He wrote: “An Iraqi police lieutenant, who for obvious reasons asked to remain anonymous, confirmed to me the widespread rumours that a few police officers are perpetrating many of the hundreds of assassinations, mostly of former Baath Party members, that take place in Basra each month. He told me that there is even a sort of ‘death car’: a white Toyota Mk II that glides through the city streets, carrying off-duty police officers in the pay of extremist religious groups to their next assignment.”
Driving through central Basra with a Times journalist a few days before the article was published, he spotted an identical vehicle near the waterfront. “That’s the death car,” he said. Another journalist reassured him that the rumour was that a different vehicle was now being used for assassinations.
On Tuesday night, as he walked with Ms Itais to exchange some money outside the Merbid Hotel, he found out what the new death car was: a white Chevrolet pick-up without registration plates but with the word Police on it.
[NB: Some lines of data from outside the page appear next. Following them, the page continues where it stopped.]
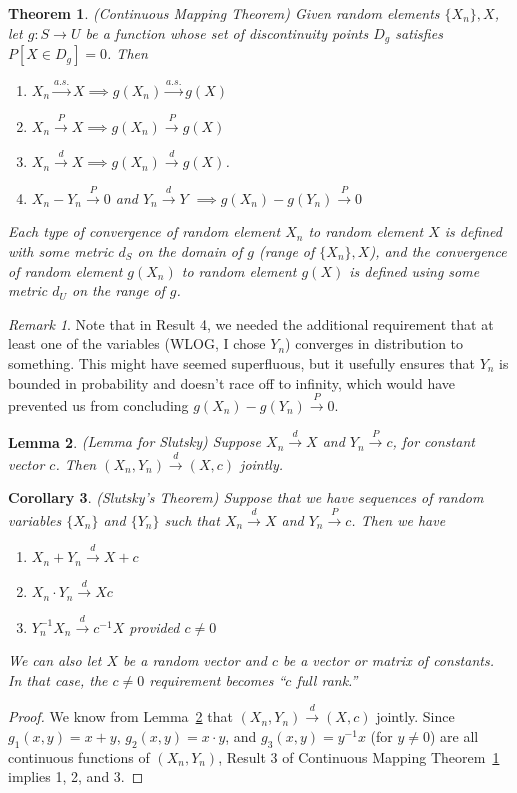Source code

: \documentclass[12pt]{article}
\theoremstyle{plain}
\newtheorem{thm}{Theorem}[section]
\newtheorem{lem}[thm]{Lemma}
\newtheorem{cor}[thm]{Corollary}
\theoremstyle{definition}
\theoremstyle{remark}
\newtheorem*{rmk}{Remark}
\newcommand{\ra}{\rightarrow}
\newcommand{\asto}{\xrightarrow{a.s.}}
\newcommand{\pto}{\xrightarrow{P}}
\newcommand{\dto}{\xrightarrow{d}}
\begin{document}
\begin{thm}\emph{(Continuous Mapping Theorem)}
\label{thm:cmt}
Given random elements $\{X_n\},X$, let $g:S\ra U$ be a function whose
set of discontinuity points $D_g$ satisfies $P[X\in D_g]=0$.
Then
\begin{enumerate}
  \item $X_n\asto X \implies g(X_n) \asto g(X)$
  \item $X_n\pto X \implies g(X_n) \pto g(X)$
  \item $X_n\dto X \implies g(X_n) \dto g(X)$.
  \item $X_n - Y_n\pto 0$ and $Y_n \dto Y$
    $\implies g(X_n) - g(Y_n)\pto 0$

\end{enumerate}
Each type of convergence of random element $X_n$ to random element
$X$ is defined with some metric $d_S$ on the domain of $g$ (range of
$\{X_n\},X$), and the convergence of random element $g(X_n)$
to random element $g(X)$ is defined using some metric $d_U$ on the range
of $g$.
\end{thm}
\begin{rmk}
Note that in Result 4, we needed the additional requirement that at
least one of the variables (WLOG, I chose $Y_n$) converges in
distribution to something.  This might have seemed superfluous, but it
usefully ensures that $Y_n$ is bounded in probability and doesn't race
off to infinity, which would have prevented us from concluding
$g(X_n)-g(Y_n) \pto 0$.
\end{rmk}


\begin{lem}
\label{lem:joint}
\emph{(Lemma for Slutsky)}
Suppose $X_n\dto X$ and $Y_n\pto c$, for constant vector $c$.
Then $(X_n,Y_n)\dto (X,c)$ jointly.
\end{lem}


\begin{cor}{\emph{(Slutsky's Theorem)}}
Suppose that we have sequences of random variables $\{X_n\}$ and
$\{Y_n\}$ such that $X_n \dto X$ and $Y_n \pto c$.
Then we have
\begin{enumerate}
  \item $X_n+Y_n\dto X+c$
  \item $X_n\cdot Y_n\dto Xc$
  \item $Y_n^{-1}X_n\dto c^{-1}X$ provided $c\neq 0$
\end{enumerate}
We can also let $X$ be a random vector and $c$ be a vector or matrix of
constants. In that case, the $c\neq 0$ requirement becomes ``$c$ full
rank.''
\end{cor}
\begin{proof}
We know from Lemma~\ref{lem:joint} that $(X_n,Y_n)\dto (X,c)$ jointly.
Since $g_1(x,y) = x+y$, $g_2(x,y)=x\cdot y$, and $g_3(x,y)=y^{-1}x$
(for $y\neq 0$) are all continuous functions of $(X_n,Y_n)$, Result 3 of
Continuous Mapping Theorem~\ref{thm:cmt} implies 1, 2, and 3.
\end{proof}
\end{document}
Witnesses said that armed men jumped out of the vehicle and bundled him inside. Having written extensively about the Islamic militias who enforce their own harsh law on the city, Mr Vincent struggled to get away. His shoes were later found in the rubbish that litters Basra’s streets. Locals who saw the abduction and were brave enough to inquire what was going on said that the gunmen shouted out that they were policemen. No one dared to intervene.
The Times heard of his abduction in Baghdad at about midnight but could get no response from British military officers. A call to the American military press office in Baghdad was met with a demand for an e-mail detailing the circumstances. An emergency US Army phone number provided for the kidnapping of Westerners, a local number on the notoriously unreliable Iraqi mobile network, elicited only a recorded message.
At 3am word came from Basra that Mr Vincent’s body had been found on a road near the British-controlled airport. He had been shot three times in the head. Ms Itais had been shot in the chest but was still alive, in critical condition.
Mr Vincent, a freelance journalist and a former art critic from New York who witnessed the 9/11 attacks, had been in Basra for three months working on a book about the city. As a freelance, he could not afford the security precautions of larger media outlets — back-up car, walkie-talkies, anti-kidnap training — and knew that he was in danger. He was nervous about leaving the armed confines of the hotel, but did it nonetheless. Based on what he saw, he wrote that the British Army had trained the local police to shoot straight but not to pledge their loyalty to the State instead of Islamic religious or tribal leaders. In conversation he would accuse the British of having turned a blind eye to the rule of the radical Islamists.
“The British stand above the growing turmoil, refusing to challenge the Islamists’ claim on the hearts and minds of police officers,” his last weblog ran. “This detachment angers many Basrans. ‘The British know what’s happening but they are asleep, pretending they can simply establish security and leave behind democracy,’ said the police lieutenant who had told me of the assassinations.”
Most Basrans are too scared to talk about the Islamic covert militias, many of them allegedly funded by Iran. Those who talk do so only behind closed doors, like the young man who told The Times last week how an Islamist group, the Vengeance of God, had come to his family home to assassinate his father, a former officer in the Iraqi navy during the Iran-Iraq war. When the family fought back, the police arrived and arrested them, then tortured them for more than a week. Brigadier Chris Hughes, the commander of 12 Mechanised Brigade, recently admitted to The Times that death squads operated in his region. “Are people still being murdered for political reasons? The answer is most certainly yes,” he said.
Mr Vincent openly criticised the militias. He may also have been a victim of strict moral codes: people suspected that he was having a relationship with an Iraqi and spoke of it in disapproving whispers.